#### Plain-text document sources
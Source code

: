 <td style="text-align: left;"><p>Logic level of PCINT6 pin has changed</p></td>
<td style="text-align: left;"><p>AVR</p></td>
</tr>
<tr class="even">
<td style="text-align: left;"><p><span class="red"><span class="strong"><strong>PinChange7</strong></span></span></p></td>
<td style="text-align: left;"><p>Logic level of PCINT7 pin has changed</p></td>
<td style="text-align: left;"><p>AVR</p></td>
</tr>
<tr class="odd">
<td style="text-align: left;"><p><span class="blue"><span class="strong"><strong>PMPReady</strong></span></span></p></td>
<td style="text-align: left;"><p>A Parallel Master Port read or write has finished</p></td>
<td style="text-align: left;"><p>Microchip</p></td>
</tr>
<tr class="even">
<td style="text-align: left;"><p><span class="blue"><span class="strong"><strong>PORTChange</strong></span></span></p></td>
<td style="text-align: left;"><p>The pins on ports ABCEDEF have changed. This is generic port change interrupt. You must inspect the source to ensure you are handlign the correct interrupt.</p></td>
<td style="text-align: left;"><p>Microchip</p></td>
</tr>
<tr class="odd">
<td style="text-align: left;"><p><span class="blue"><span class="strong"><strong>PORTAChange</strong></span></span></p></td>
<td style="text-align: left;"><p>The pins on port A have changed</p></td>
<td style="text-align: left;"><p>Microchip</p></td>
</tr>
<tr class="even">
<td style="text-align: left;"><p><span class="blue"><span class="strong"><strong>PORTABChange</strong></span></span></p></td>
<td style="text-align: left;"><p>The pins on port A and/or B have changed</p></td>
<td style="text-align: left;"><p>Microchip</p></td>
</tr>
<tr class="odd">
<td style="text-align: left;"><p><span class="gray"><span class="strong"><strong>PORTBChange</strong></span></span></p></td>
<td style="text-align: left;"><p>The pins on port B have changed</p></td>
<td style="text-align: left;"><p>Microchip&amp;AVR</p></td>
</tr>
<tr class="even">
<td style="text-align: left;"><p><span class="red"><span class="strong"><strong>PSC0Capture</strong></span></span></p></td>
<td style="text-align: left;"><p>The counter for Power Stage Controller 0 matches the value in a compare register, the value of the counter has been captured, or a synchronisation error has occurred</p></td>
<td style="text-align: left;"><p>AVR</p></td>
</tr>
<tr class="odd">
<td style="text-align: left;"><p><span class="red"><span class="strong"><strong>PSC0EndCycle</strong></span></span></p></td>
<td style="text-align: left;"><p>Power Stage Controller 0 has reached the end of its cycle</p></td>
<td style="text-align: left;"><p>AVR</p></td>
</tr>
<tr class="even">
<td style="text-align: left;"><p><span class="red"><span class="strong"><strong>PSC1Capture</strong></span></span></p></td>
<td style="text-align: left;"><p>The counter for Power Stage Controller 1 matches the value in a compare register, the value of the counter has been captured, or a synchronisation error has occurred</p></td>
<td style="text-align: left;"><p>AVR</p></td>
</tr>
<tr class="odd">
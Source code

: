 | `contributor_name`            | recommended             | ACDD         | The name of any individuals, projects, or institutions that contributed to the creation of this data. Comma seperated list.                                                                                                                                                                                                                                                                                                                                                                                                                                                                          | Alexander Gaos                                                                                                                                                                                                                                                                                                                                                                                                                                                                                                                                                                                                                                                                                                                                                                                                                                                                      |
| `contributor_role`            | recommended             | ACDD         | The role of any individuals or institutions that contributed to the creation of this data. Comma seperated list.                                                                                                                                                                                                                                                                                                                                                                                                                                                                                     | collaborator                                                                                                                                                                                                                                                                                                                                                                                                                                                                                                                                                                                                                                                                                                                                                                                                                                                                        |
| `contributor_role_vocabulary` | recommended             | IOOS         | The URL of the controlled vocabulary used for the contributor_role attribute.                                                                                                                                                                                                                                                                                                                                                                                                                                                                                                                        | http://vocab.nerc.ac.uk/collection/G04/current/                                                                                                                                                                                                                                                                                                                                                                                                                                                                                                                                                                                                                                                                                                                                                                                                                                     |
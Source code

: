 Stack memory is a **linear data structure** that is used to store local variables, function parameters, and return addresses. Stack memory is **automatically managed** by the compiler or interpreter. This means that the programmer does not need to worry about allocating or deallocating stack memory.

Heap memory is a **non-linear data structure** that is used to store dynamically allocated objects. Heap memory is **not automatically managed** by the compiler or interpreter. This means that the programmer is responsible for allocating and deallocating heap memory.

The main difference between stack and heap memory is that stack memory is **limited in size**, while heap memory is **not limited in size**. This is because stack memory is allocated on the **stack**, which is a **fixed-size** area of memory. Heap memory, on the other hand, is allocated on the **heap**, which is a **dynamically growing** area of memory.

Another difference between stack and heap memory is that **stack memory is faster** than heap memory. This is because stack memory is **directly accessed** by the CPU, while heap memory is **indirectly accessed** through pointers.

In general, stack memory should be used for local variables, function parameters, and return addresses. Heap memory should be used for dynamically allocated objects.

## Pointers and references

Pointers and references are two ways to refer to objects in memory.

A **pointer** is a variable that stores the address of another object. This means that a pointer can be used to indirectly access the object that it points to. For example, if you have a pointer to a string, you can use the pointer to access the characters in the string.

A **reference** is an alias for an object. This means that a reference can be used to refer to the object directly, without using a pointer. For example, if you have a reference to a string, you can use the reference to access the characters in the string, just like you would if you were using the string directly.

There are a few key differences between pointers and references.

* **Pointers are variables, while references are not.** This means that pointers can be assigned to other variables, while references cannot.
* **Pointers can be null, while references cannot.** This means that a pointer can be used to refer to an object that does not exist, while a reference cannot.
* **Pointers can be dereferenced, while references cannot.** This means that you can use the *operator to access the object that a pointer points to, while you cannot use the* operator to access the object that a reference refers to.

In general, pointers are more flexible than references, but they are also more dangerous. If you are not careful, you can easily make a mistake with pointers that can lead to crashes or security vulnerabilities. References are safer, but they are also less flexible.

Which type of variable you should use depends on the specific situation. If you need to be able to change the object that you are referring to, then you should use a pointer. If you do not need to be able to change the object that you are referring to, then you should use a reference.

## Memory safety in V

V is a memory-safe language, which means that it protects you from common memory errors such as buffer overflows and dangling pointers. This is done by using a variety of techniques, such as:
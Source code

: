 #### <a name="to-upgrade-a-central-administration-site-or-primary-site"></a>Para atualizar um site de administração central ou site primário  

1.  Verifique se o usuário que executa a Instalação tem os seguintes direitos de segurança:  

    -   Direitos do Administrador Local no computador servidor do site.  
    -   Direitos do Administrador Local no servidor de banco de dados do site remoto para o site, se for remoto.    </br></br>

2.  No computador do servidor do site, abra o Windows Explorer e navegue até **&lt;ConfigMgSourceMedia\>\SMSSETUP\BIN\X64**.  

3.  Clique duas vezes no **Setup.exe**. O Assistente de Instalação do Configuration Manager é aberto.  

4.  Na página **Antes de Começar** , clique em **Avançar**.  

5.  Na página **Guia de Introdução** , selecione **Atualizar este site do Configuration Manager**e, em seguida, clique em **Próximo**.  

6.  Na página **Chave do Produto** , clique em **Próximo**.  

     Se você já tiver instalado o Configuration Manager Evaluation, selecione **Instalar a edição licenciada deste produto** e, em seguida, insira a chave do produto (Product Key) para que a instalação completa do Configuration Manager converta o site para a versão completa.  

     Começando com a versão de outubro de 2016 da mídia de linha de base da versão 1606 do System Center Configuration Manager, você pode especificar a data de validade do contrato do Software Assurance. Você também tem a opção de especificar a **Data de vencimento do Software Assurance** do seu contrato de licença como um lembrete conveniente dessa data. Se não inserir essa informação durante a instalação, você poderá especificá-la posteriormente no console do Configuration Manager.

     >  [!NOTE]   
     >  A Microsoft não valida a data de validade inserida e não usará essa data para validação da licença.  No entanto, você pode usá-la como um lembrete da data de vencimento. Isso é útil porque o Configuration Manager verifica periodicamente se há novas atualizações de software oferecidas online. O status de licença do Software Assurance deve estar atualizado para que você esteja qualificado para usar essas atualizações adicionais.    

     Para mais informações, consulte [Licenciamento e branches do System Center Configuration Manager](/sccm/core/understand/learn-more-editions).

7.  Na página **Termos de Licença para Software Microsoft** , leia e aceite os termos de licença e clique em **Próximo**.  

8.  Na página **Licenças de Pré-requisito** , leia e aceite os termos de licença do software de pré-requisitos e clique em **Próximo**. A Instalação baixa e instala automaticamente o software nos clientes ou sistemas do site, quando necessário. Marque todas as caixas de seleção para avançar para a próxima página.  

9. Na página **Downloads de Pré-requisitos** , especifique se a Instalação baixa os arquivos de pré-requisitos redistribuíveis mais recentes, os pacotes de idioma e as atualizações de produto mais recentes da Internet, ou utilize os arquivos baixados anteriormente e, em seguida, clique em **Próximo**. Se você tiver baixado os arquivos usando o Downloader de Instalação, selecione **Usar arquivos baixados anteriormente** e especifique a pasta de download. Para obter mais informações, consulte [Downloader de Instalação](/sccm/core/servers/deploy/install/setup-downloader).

#### Task goal
Give only the number of lines in the data that include the string "while".

#### Solution for this problem
5